I want to be as clear as possible about what I'm saying. Some of the things I mention above are small loose ends that, considered as an internally self-contained story, I think weaken the movie slightly (mostly the Merry and Eowyn transitions). In other words, I think they would be a bit confusing for people who hadn't read the books. But that's not most of what I'm talking about when I talk about missing the richness of the book. That is, I don't think the movie is a bad movie for not including some things: I can see why it didn't, and the omissions didn't do violence to anything I felt strongly about. Their omission just made me almost melancholy: how wonderful would it have been, if we could have seen that, when they did so well with what we did see.
And I'm sure we'll get a lot of it back on the extended DVD. But I think I had a feeling like that in the back of my mind while I was watching, hence the odd reaction. Seeing it again is definitely in order; now that I'm not wondering what's made the cut or not, I ought to be able to look at it more for its own sake.
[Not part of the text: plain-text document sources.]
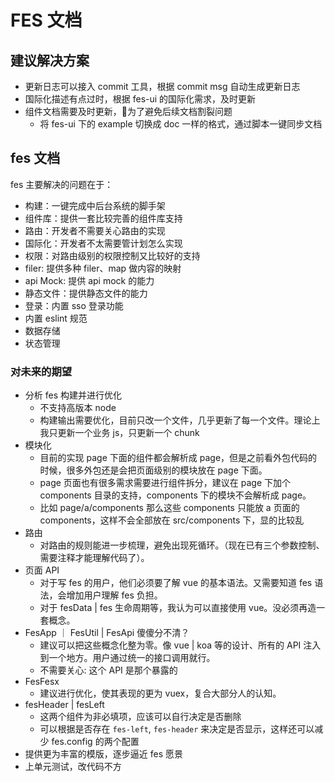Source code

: # FES 文档

## 建议解决方案

* 更新日志可以接入 commit 工具，根据 commit msg 自动生成更新日志
* 国际化描述有点过时，根据 fes-ui 的国际化需求，及时更新
* 组件文档需要及时更新，为了避免后续文档割裂问题
  * 将 fes-ui 下的 example 切换成 doc 一样的格式，通过脚本一键同步文档

## fes 文档

fes 主要解决的问题在于：

* 构建：一键完成中后台系统的脚手架
* 组件库：提供一套比较完善的组件库支持
* 路由：开发者不需要关心路由的实现
* 国际化：开发者不太需要管计划怎么实现
* 权限：对路由级别的权限控制又比较好的支持
* filer: 提供多种 filer、map 做内容的映射
* api Mock: 提供 api mock 的能力
* 静态文件：提供静态文件的能力
* 登录：内置 sso 登录功能
* 内置 eslint 规范
* 数据存储
* 状态管理

### 对未来的期望

* 分析 fes 构建并进行优化
  * 不支持高版本 node
  * 构建输出需要优化，目前只改一个文件，几乎更新了每一个文件。理论上我只更新一个业务 js，只更新一个 chunk
* 模块化
  * 目前的实现 page 下面的组件都会解析成 page，但是之前看外包代码的时候，很多外包还是会把页面级别的模块放在 page 下面。
  * page 页面也有很多需求需要进行组件拆分，建议在 page 下加个 components 目录的支持，components 下的模块不会解析成 page。
  * 比如 page/a/components 那么这些 components 只能放 a 页面的 components，这样不会全部放在 src/components 下，显的比较乱
* 路由
  * 对路由的规则能进一步梳理，避免出现死循环。（现在已有三个参数控制、需要注释才能理解代码了）。
* 页面 API
  * 对于写 fes 的用户，他们必须要了解 vue 的基本语法。又需要知道 fes 语法，会增加用户理解 fes 负担。
  * 对于 fesData | fes 生命周期等，我认为可以直接使用 vue。没必须再造一套概念。
* FesApp ｜ FesUtil | FesApi 傻傻分不清？
  * 建议可以把这些概念化整为零。像 vue | koa 等的设计、所有的 API 注入到一个地方。用户通过统一的接口调用就行。
  * 不需要关心: 这个 API 是那个暴露的
* FesFesx
  * 建议进行优化，使其表现的更为 vuex，复合大部分人的认知。
* fesHeader | fesLeft
  * 这两个组件为非必填项，应该可以自行决定是否删除
  * 可以根据是否存在 `fes-left`, `fes-header` 来决定是否显示，这样还可以减少 fes.config 的两个配置
* 提供更为丰富的模版，逐步逼近 fes 愿景
* 上单元测试，改代码不方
As I said, this had the least amount of stuff in it that I hated. In comparison, I was jumping up and down with joy after Fellowship, even though I hated The Temptation of Galadriel and the wizard-fu duel. The difference between beginnings and endings, between the thrill of discovery and the tension of "please don't screw it up"; and the melancholy of loss.
Random comments about specific things:
- When watching The Two Towers and seeing Frodo fall into the Dead Marshes, I made a joke to Chad about who was going to fall into water in the third movie. Well, that was answered in the prologue. (Think Andy Serkis will be able to score a supporting actor nomination, technically for his appearance as pre-Ring Smeagol, but really for Golllum?)
- Grandeur and scope: the beacons being lighted.
- The least-graceful thing Aragorn did in the movie, was run when he saw the beacon. Beautiful characterization.
- Thank you, thank you, thank you, for not throwing in a "Theoden decides not to go to Gondor's aid" subplot. Though you did get me tense in that pause, knowing what you did in the second movie.
- Minas Tirith is amazing. I love the late-winter's-afternoon light for it and Osgiliath.
- This is so not a movie for people who are afraid of heights.
- Speaking of light, the army of the Dead is green because that's the color of death; note Minas Morgul.
- The Gollum psychological warfare was a positively brilliant addition. I don't really believe Sam would have tried to go home, but he was heartbroken so I'll forgive him.
- Shelob. I want credit, I kept my eyes open for the entire thing.
- Of course Sam didn't use the Ring to get into the tower, because it would have given away to the viewer that he had it.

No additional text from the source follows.